=== SOURCE RECORDS ===

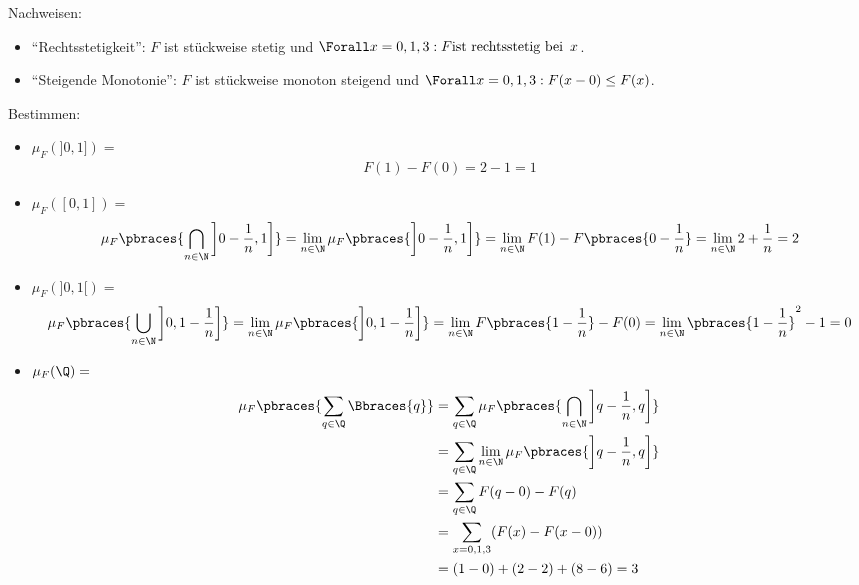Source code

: \begin{solution}

Nachweisen:

\begin{itemize}

  \item \enquote{Rechtsstetigkeit}: $F$ ist stückweise stetig und $\Forall x = 0, 1, 3: F \text{ist rechtsstetig bei} \enspace x$.

  \item \enquote{Steigende Monotonie}: $F$ ist stückweise monoton steigend und $\Forall x = 0, 1, 3: F(x - 0) \leq F(x)$.

\end{itemize}

Bestimmen:

\begin{itemize}

  \item $\mu_F(]0, 1]) =$
  \begin{align*}
    F(1) - F(0) = 2 - 1 = 1
  \end{align*}

  \item $\mu_F([0, 1]) =$
  \begin{align*}
    \mu_F \pbraces{\bigcap_{n \in \N} \left ] 0 - \frac{1}{n}, 1 \right]}
    =
    \lim_{n \in \N} \mu_F \pbraces{ \left ] 0 - \frac{1}{n}, 1 \right]}
    =
    \lim_{n \in \N} F(1) - F \pbraces{0 - \frac{1}{n}}
    =
    \lim_{n \in \N} 2 + \frac{1}{n} = 2
  \end{align*}

  \item $\mu_F(]0, 1[) =$
  \begin{align*}
    \mu_F \pbraces{\bigcup_{n \in \N} \left ] 0, 1 - \frac{1}{n} \right ]}
    =
    \lim_{n \in \N} \mu_F \pbraces{\left ] 0, 1 - \frac{1}{n} \right ]}
    =
    \lim_{n \in \N} F \pbraces{1 - \frac{1}{n}} - F(0)
    =
    \lim_{n \in \N} \pbraces{1 - \frac{1}{n}}^2 - 1 = 0
  \end{align*}

  \item $\mu_F(\Q) =$
  \begin{align*}
    \mu_F \pbraces{\sum_{q \in \Q} \Bbraces{q}}
    & =
    \sum_{q \in \Q} \mu_F \pbraces
    {\bigcap_{n \in \N} \left ] q - \frac{1}{n}, q \right ]} \\
    & =
    \sum_{q \in \Q} \lim_{n \in \N} \mu_F \pbraces
    {\left ] q - \frac{1}{n}, q \right ]} \\
    & =
    \sum_{q \in \Q} F(q - 0) - F(q) \\
    & =
    \sum_{x = 0, 1, 3} (F(x) - F(x - 0)) \\
    & =
    (1 - 0) + (2 - 2) + (8 - 6) = 3
  \end{align*}

\end{itemize}

\end{solution}

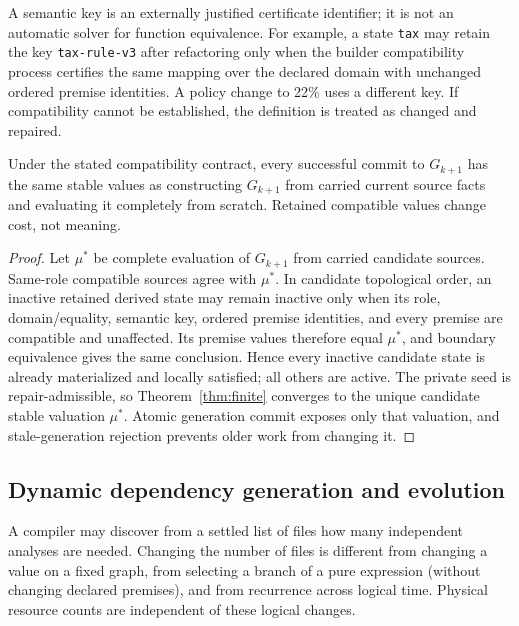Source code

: A semantic key is an externally justified certificate identifier; it is not an automatic solver for function equivalence. For example, a state \texttt{tax} may retain the key \texttt{tax-rule-v3} after refactoring only when the builder compatibility process certifies the same mapping over the declared domain with unchanged ordered premise identities. A policy change to 22\% uses a different key. If compatibility cannot be established, the definition is treated as changed and repaired.

\begin{theorem}\label{thm:graphcommit}
Under the stated compatibility contract, every successful commit to $G_{k+1}$ has the same stable values as constructing $G_{k+1}$ from carried current source facts and evaluating it completely from scratch. Retained compatible values change cost, not meaning.
\end{theorem}
\begin{proof}
Let $\mu^*$ be complete evaluation of $G_{k+1}$ from carried candidate sources. Same-role compatible sources agree with $\mu^*$. In candidate topological order, an inactive retained derived state may remain inactive only when its role, domain/equality, semantic key, ordered premise identities, and every premise are compatible and unaffected. Its premise values therefore equal $\mu^*$, and boundary equivalence gives the same conclusion. Hence every inactive candidate state is already materialized and locally satisfied; all others are active. The private seed is repair-admissible, so Theorem~\ref{thm:finite} converges to the unique candidate stable valuation $\mu^*$. Atomic generation commit exposes only that valuation, and stale-generation rejection prevents older work from changing it.
\end{proof}

\subsection{Dynamic dependency generation and evolution}\label{sec:dynamic-generation}
A compiler may discover from a settled list of files how many independent analyses are needed. Changing the number of files is different from changing a value on a fixed graph, from selecting a branch of a pure expression (without changing declared premises), and from recurrence across logical time. Physical resource counts are independent of these logical changes.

===

▶ _YOUR ASSIGNMENT_
In the entries above, some lines hold the string "enquote". Copy each of them.

▶ _ANSWER FOR THE TASK_
  \item \enquote{Rechtsstetigkeit}: $F$ ist stückweise stetig und $\Forall x = 0, 1, 3: F \text{ist rechtsstetig bei} \enspace x$.
  \item \enquote{Steigende Monotonie}: $F$ ist stückweise monoton steigend und $\Forall x = 0, 1, 3: F(x - 0) \leq F(x)$.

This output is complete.